§ **What you should do**: How many lines of these entries include the string "Definition"? State the number alone.

§ **Task material**:

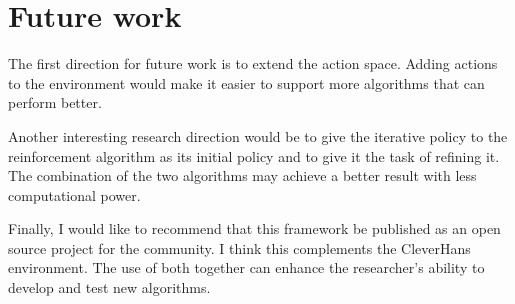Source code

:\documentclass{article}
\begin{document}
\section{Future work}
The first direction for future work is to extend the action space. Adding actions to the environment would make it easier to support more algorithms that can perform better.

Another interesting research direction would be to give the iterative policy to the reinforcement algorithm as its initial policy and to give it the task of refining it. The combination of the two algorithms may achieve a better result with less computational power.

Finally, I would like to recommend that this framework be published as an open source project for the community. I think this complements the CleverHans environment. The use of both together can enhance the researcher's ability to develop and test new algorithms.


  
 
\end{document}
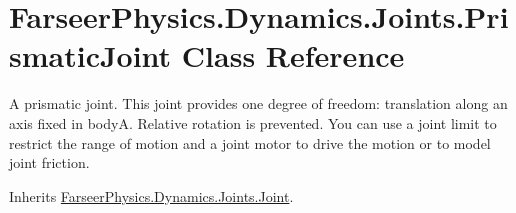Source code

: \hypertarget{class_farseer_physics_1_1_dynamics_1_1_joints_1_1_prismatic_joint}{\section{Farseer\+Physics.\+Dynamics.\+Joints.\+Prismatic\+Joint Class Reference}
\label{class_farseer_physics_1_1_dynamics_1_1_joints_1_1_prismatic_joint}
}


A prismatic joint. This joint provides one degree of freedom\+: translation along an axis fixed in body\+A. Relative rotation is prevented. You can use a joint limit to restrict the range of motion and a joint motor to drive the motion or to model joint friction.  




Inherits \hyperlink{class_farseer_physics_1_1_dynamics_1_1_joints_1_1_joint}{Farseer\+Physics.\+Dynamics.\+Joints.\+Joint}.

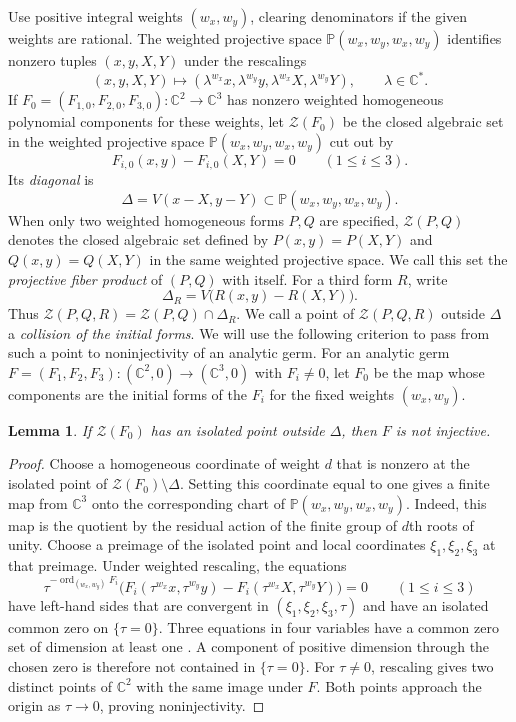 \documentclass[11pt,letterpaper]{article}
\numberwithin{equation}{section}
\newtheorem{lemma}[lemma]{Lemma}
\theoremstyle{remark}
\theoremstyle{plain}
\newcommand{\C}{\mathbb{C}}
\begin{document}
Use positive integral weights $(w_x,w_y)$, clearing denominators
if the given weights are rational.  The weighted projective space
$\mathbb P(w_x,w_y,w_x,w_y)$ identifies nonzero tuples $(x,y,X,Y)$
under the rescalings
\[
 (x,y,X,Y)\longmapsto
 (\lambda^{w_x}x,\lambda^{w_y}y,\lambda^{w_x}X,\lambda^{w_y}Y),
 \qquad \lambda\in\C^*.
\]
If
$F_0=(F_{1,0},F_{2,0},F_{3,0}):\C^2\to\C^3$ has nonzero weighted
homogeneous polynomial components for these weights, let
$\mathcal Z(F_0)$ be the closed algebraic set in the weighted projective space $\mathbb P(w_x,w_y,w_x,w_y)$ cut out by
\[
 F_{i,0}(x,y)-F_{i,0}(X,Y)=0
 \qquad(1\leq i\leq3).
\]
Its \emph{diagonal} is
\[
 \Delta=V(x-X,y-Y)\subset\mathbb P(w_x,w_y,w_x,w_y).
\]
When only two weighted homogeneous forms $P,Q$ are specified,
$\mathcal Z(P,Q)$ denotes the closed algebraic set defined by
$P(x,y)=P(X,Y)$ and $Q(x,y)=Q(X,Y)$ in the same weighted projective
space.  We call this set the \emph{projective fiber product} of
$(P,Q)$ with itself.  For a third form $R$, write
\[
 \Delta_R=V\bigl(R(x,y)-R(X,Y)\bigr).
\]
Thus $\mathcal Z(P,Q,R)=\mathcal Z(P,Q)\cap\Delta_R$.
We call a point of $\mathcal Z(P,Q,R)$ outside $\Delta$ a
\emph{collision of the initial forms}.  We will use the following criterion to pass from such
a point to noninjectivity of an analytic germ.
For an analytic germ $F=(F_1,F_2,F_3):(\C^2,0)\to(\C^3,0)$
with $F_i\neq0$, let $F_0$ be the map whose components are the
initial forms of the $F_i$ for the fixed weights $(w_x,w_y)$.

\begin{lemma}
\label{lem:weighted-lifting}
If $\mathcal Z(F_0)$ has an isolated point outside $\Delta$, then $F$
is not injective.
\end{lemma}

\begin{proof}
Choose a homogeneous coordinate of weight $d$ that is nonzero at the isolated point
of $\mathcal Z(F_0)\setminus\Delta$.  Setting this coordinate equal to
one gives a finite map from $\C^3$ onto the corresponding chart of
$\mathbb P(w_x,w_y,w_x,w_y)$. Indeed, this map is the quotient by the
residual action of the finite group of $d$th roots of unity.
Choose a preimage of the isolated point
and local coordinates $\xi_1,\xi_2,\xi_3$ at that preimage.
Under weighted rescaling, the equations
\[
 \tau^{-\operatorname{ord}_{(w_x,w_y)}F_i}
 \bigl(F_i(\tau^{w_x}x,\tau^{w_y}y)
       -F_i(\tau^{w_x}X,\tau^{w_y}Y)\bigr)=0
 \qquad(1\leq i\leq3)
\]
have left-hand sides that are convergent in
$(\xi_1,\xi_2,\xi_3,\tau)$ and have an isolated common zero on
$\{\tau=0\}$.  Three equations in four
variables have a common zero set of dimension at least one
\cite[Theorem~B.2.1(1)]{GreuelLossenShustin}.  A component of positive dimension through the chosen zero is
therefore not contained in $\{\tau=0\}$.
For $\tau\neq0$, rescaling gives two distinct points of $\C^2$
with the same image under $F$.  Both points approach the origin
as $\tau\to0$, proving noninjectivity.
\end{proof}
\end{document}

* * *

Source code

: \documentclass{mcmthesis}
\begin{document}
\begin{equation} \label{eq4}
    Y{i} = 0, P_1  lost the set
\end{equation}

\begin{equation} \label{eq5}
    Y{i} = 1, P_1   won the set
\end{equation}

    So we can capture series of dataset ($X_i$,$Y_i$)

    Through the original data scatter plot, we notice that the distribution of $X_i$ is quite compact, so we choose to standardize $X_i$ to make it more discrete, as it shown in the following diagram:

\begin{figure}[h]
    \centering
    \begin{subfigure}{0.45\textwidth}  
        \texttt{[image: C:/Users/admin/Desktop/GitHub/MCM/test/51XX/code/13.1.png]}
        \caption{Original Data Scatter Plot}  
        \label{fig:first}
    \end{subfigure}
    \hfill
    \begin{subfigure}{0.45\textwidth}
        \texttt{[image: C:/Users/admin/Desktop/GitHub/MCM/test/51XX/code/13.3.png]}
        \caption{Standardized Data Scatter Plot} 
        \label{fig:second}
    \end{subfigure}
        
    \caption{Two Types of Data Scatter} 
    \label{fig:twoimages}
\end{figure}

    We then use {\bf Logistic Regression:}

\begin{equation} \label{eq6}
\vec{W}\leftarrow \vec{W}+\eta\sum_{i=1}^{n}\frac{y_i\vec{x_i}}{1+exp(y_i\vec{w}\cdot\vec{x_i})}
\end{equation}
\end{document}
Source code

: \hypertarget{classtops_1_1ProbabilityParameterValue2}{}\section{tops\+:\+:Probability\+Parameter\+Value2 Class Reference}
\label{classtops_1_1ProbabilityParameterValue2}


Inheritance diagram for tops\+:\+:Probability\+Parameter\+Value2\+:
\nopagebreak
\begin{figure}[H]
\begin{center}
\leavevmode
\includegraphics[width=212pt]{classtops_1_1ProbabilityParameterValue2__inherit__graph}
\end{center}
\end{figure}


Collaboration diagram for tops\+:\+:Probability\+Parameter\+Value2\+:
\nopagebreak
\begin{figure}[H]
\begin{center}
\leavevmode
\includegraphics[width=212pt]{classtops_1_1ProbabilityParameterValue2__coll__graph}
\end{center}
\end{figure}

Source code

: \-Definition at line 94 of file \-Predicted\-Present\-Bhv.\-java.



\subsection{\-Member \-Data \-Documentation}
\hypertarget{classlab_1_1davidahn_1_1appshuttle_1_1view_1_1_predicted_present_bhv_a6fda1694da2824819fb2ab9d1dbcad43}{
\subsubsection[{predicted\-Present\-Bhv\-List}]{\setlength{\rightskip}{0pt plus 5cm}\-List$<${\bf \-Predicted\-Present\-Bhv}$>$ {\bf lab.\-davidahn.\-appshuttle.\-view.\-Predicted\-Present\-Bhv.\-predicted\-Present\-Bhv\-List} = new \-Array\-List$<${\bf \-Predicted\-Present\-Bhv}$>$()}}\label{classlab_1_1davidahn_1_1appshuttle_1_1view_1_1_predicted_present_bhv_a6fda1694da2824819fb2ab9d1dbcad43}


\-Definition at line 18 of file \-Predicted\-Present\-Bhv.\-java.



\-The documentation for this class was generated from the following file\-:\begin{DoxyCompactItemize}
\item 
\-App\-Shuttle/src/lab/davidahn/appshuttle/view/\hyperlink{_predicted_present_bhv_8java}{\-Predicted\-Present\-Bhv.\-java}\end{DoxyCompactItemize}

§ **Solution for this task**: 2